Exercise prompt ▸ Please repeat, from the entries that follow, the lines from the one containing "- [Lick](lick.md), the" through the one containing "- [The Arvo" exactly, adding nothing.

Given records ▸
┌────────

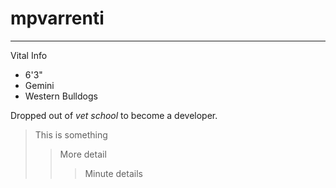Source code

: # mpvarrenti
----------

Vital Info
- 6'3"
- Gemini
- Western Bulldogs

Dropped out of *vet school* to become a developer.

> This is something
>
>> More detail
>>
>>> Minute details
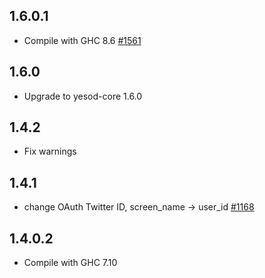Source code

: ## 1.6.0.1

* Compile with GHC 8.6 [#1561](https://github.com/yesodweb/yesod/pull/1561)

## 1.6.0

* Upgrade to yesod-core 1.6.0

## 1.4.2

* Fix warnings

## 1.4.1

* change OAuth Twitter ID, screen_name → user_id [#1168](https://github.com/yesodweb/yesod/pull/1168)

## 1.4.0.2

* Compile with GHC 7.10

└────────
┌────────

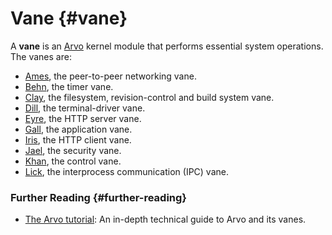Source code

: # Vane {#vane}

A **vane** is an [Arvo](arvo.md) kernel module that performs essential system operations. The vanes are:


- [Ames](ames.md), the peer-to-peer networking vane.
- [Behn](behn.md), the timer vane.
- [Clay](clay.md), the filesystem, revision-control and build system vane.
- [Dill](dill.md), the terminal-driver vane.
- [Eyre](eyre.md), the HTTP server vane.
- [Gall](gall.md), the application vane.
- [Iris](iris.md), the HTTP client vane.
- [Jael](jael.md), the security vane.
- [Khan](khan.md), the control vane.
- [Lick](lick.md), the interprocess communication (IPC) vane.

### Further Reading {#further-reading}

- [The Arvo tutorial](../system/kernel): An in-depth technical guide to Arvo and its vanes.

└────────

Your solution ▸
- [Lick](lick.md), the interprocess communication (IPC) vane.

### Further Reading {#further-reading}

- [The Arvo tutorial](../system/kernel): An in-depth technical guide to Arvo and its vanes.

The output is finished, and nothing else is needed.